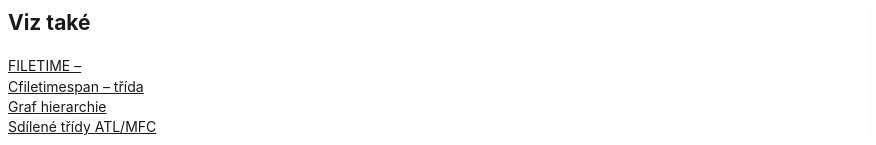 ## <a name="see-also"></a>Viz také  
 [FILETIME –](https://msdn.microsoft.com/library/windows/desktop/ms724284)   
 [Cfiletimespan – třída](../../atl-mfc-shared/reference/cfiletimespan-class.md)   
 [Graf hierarchie](../../mfc/hierarchy-chart.md)   
 [Sdílené třídy ATL/MFC](../../atl-mfc-shared/atl-mfc-shared-classes.md)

- **YOUR ASSIGNMENT**: All lines of the records above with the word "shared" in them are to be copied.

- **OUTPUT**:
 [Cfiletimespan – třída](../../atl-mfc-shared/reference/cfiletimespan-class.md)   
 [Sdílené třídy ATL/MFC](../../atl-mfc-shared/atl-mfc-shared-classes.md)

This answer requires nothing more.